1.1. Retinal dystrophies and the visual cycle in the retinal pigment epithelium
Most monogenic forms of inherited retinopathies are associated with genes expressed in photoreceptors (PR) or retinal pigment epithelium (RPE) where they encode
proteins that are critical for PR structure, function and survival. Specific cellular processes and biochemical pathways implicated in retinal dystrophies include: PR development, morphogenesis, photo transduction, visual cycle, cellular metabolism, protein folding, among others.
1.2. Inherited Optic Neuropathies and Mitochondrial Disorders
The non-syndromic hereditary optic neuropathies, including primarily the Dominant Optic Atrophy (DOA, prevalence 1/20 000) and the Leber Hereditary Optic Neuropathy (LHON, prevalence 1/30 000) are leading causes of hereditary blindness in Western countries. They are characterized by a degenerative process of the retinal ganglion cells (RGCs), with consequently a loss of the optic nerve fibers leading to the impairment of the visual transduction from the retina to the brain. Today, there is no treatment to prevent the progress of the degenerative process.
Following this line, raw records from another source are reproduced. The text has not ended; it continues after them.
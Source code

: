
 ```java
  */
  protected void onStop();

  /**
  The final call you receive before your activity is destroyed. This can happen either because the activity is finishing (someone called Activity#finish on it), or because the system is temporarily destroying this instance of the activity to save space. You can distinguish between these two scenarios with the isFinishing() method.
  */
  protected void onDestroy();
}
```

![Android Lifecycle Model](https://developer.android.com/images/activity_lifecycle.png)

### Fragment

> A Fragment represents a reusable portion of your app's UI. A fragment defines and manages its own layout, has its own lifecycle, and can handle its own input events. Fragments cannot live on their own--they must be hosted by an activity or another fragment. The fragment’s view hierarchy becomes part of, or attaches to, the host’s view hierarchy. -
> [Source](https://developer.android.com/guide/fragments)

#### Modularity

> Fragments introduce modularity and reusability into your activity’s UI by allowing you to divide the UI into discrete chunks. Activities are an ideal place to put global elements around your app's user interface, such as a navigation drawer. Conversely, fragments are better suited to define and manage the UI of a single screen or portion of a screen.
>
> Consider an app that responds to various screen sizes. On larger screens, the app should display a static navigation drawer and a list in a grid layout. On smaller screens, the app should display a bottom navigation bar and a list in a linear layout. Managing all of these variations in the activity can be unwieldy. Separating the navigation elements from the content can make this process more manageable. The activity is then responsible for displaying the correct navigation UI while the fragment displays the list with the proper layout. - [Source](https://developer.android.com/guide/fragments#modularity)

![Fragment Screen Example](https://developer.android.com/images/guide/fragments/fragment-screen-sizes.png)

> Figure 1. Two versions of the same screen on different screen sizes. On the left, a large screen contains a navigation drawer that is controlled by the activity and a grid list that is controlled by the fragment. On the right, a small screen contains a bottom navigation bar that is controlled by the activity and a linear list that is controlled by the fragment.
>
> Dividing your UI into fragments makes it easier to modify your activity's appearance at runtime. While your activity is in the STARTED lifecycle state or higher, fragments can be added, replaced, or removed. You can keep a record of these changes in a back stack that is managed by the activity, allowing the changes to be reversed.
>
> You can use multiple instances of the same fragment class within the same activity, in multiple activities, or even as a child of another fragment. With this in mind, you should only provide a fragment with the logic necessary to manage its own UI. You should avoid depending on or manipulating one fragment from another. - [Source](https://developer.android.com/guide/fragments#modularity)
1.3. Genetics of retinitis pigmentosa
Inherited retinal dystrophies, prevalence 1/3000 in developed countries, belong to the vast group of neurodegenerations. They are Mendelian genetic conditions leading to the dysfunction and cell death of various retinal cell types, thus causing a loss in vision. Most of these diseases are due to death of photoreceptors and of their supporting tissue, the retinal pigment epithelium. When the initial lesions are located in the peripheral regions of the retina, they are defined as pigmentary retinopathies, including the retinitis pigmentosa (RP); when they are located in the central macula, they are named macular dystrophies (MD), including Stargardt disease and Best disease.
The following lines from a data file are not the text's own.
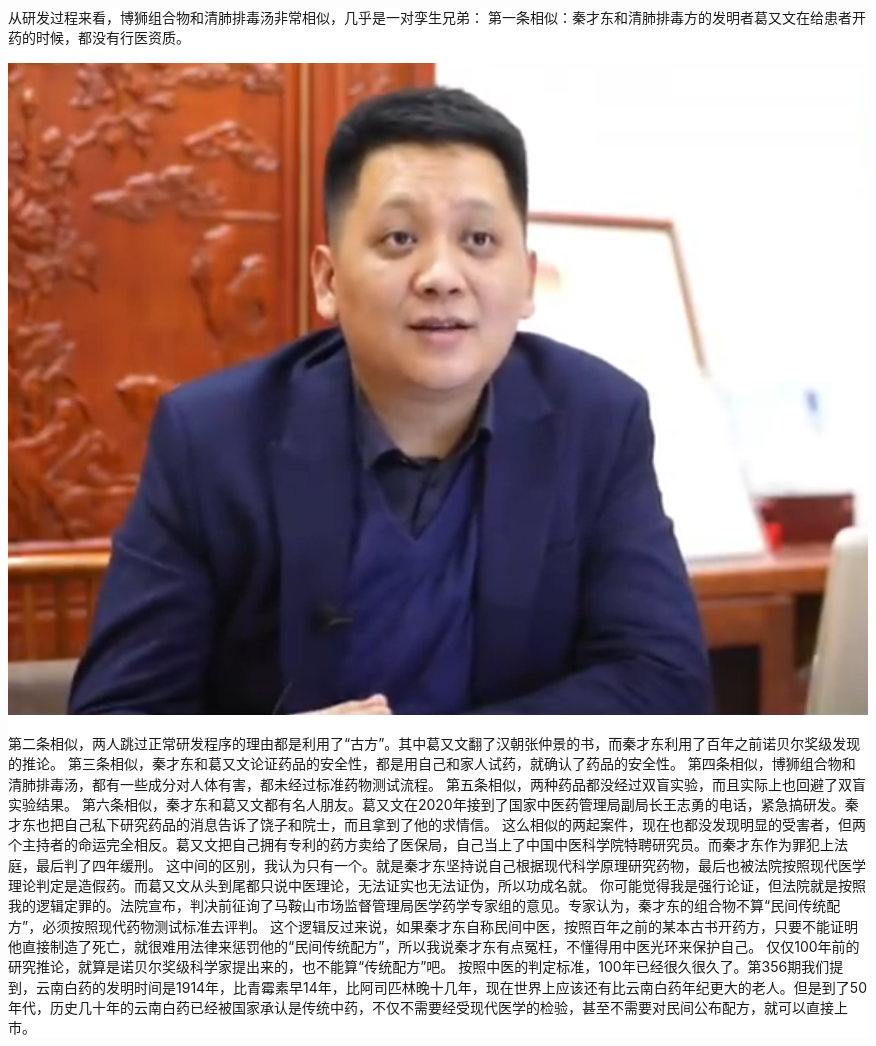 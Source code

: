 从研发过程来看，博狮组合物和清肺排毒汤非常相似，几乎是一对孪生兄弟：
第一条相似：秦才东和清肺排毒方的发明者葛又文在给患者开药的时候，都没有行医资质。

![](/images/btnews/0501_0600/0549/70c444ef-53d9-4c51-b02a-52fd6c3ad564.png)

第二条相似，两人跳过正常研发程序的理由都是利用了“古方”。其中葛又文翻了汉朝张仲景的书，而秦才东利用了百年之前诺贝尔奖级发现的推论。
第三条相似，秦才东和葛又文论证药品的安全性，都是用自己和家人试药，就确认了药品的安全性。
第四条相似，博狮组合物和清肺排毒汤，都有一些成分对人体有害，都未经过标准药物测试流程。
第五条相似，两种药品都没经过双盲实验，而且实际上也回避了双盲实验结果。
第六条相似，秦才东和葛又文都有名人朋友。葛又文在2020年接到了国家中医药管理局副局长王志勇的电话，紧急搞研发。秦才东也把自己私下研究药品的消息告诉了饶子和院士，而且拿到了他的求情信。
这么相似的两起案件，现在也都没发现明显的受害者，但两个主持者的命运完全相反。葛又文把自己拥有专利的药方卖给了医保局，自己当上了中国中医科学院特聘研究员。而秦才东作为罪犯上法庭，最后判了四年缓刑。
这中间的区别，我认为只有一个。就是秦才东坚持说自己根据现代科学原理研究药物，最后也被法院按照现代医学理论判定是造假药。而葛又文从头到尾都只说中医理论，无法证实也无法证伪，所以功成名就。
你可能觉得我是强行论证，但法院就是按照我的逻辑定罪的。法院宣布，判决前征询了马鞍山市场监督管理局医学药学专家组的意见。专家认为，秦才东的组合物不算“民间传统配方”，必须按照现代药物测试标准去评判。
这个逻辑反过来说，如果秦才东自称民间中医，按照百年之前的某本古书开药方，只要不能证明他直接制造了死亡，就很难用法律来惩罚他的“民间传统配方”，所以我说秦才东有点冤枉，不懂得用中医光环来保护自己。
仅仅100年前的研究推论，就算是诺贝尔奖级科学家提出来的，也不能算“传统配方”吧。
按照中医的判定标准，100年已经很久很久了。第356期我们提到，云南白药的发明时间是1914年，比青霉素早14年，比阿司匹林晚十几年，现在世界上应该还有比云南白药年纪更大的老人。但是到了50年代，历史几十年的云南白药已经被国家承认是传统中药，不仅不需要经受现代医学的检验，甚至不需要对民间公布配方，就可以直接上市。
1.4. Gene therapy of retinal dystrophies
The retina is particularly amenable to gene therapy because it is accessible via relatively non-invasive routes, it is small and enclosed allowing the use of small vector doses, and it is immuno-privileged due to sequestration from the systemic circulation by the blood-retina barrier. Moreover, retinal dystrophies are favourable candidates for gene therapy because they are often monogenic, have characteristic clinical signs allowing an early diagnosis, and progress slowly to blindness allowing a large therapeutic window. However, there are a growing number of retinal diseases that lack an appropriate animal model, which compromises their chances of one day reaching the stage of a clinical therapeutic trial.